札幌における専門の書店は、二十年九月に札幌教育界の草分け的存在である前野長発によって造られた玉振堂である。同堂は、十六年結成の私立図書館というべき司典社(二十年五月札幌読書会と称す)を前史として持ち、多くの本の刊行も行った。その多くは『北海道区町村制義解』(三十年)など、全道を対象としたものであるが、中には木村昇太郎編『札幌繁昌記』(二十四年)など札幌に関するものもあり、また札幌で著名なジャーナリストとして活躍した久松義典『北海道新策』なども発刊している。
また前野は二十三年に、「北海道における最初の偉大な著述家」(高倉新一郎 北海道出版小史)とされる村尾元長と共に北海道同盟著訳館を設けていくつかの書を刊行したが、間もなく解消した。
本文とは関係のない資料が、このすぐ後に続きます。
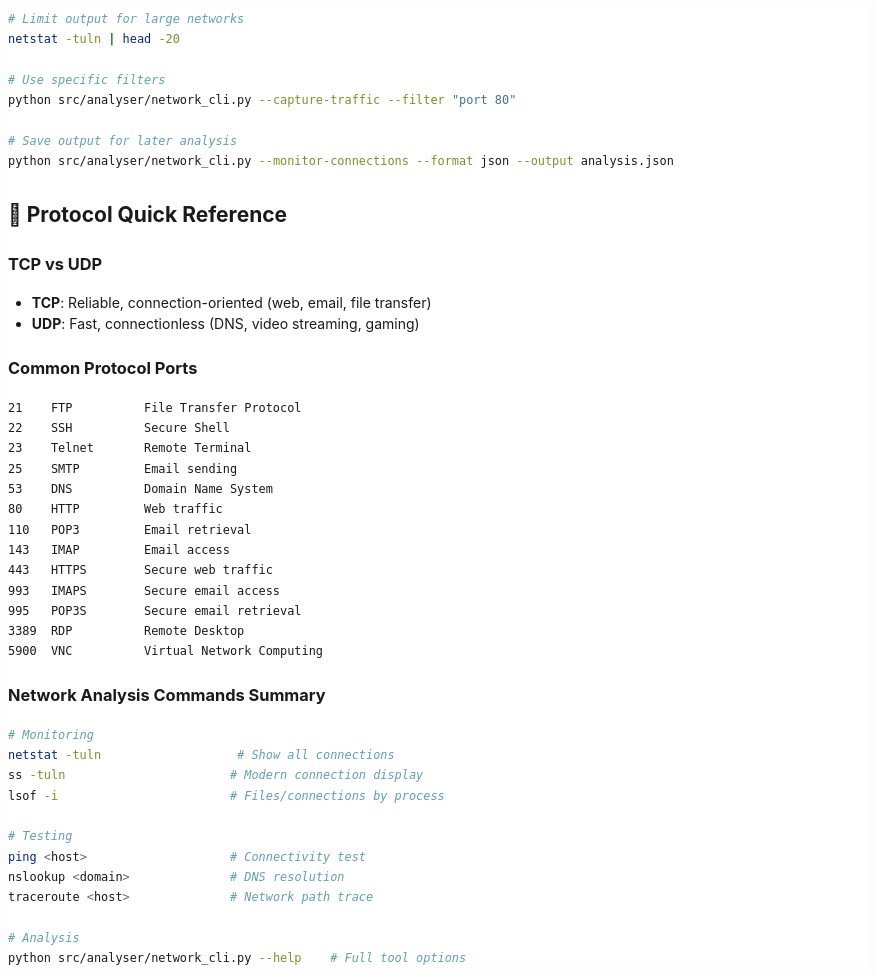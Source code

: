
 ```bash
# Limit output for large networks
netstat -tuln | head -20

# Use specific filters
python src/analyser/network_cli.py --capture-traffic --filter "port 80"

# Save output for later analysis
python src/analyser/network_cli.py --monitor-connections --format json --output analysis.json
```

## 📱 Protocol Quick Reference

### TCP vs UDP

- **TCP**: Reliable, connection-oriented (web, email, file transfer)
- **UDP**: Fast, connectionless (DNS, video streaming, gaming)

### Common Protocol Ports

```
21    FTP          File Transfer Protocol
22    SSH          Secure Shell
23    Telnet       Remote Terminal
25    SMTP         Email sending
53    DNS          Domain Name System
80    HTTP         Web traffic
110   POP3         Email retrieval
143   IMAP         Email access
443   HTTPS        Secure web traffic
993   IMAPS        Secure email access
995   POP3S        Secure email retrieval
3389  RDP          Remote Desktop
5900  VNC          Virtual Network Computing
```

### Network Analysis Commands Summary

```bash
# Monitoring
netstat -tuln                   # Show all connections
ss -tuln                       # Modern connection display
lsof -i                        # Files/connections by process

# Testing
ping <host>                    # Connectivity test
nslookup <domain>              # DNS resolution
traceroute <host>              # Network path trace

# Analysis
python src/analyser/network_cli.py --help    # Full tool options
```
なお、札幌の出版社ではなく、企画自体も中絶したものであるが、東京の裳華堂「札幌叢書」について一言ふれたい。同叢書は札幌農学校に秀れた教師がおり、秀れた研究が眠っているのを世に出そうという企画で十数冊が予定されていたが、新渡戸稲造『農業本論』、松村松年『日本昆虫学』を出版して中絶した。しかし専門と限定はされても、当時の札幌にはそれだけの人材がいたということであろう。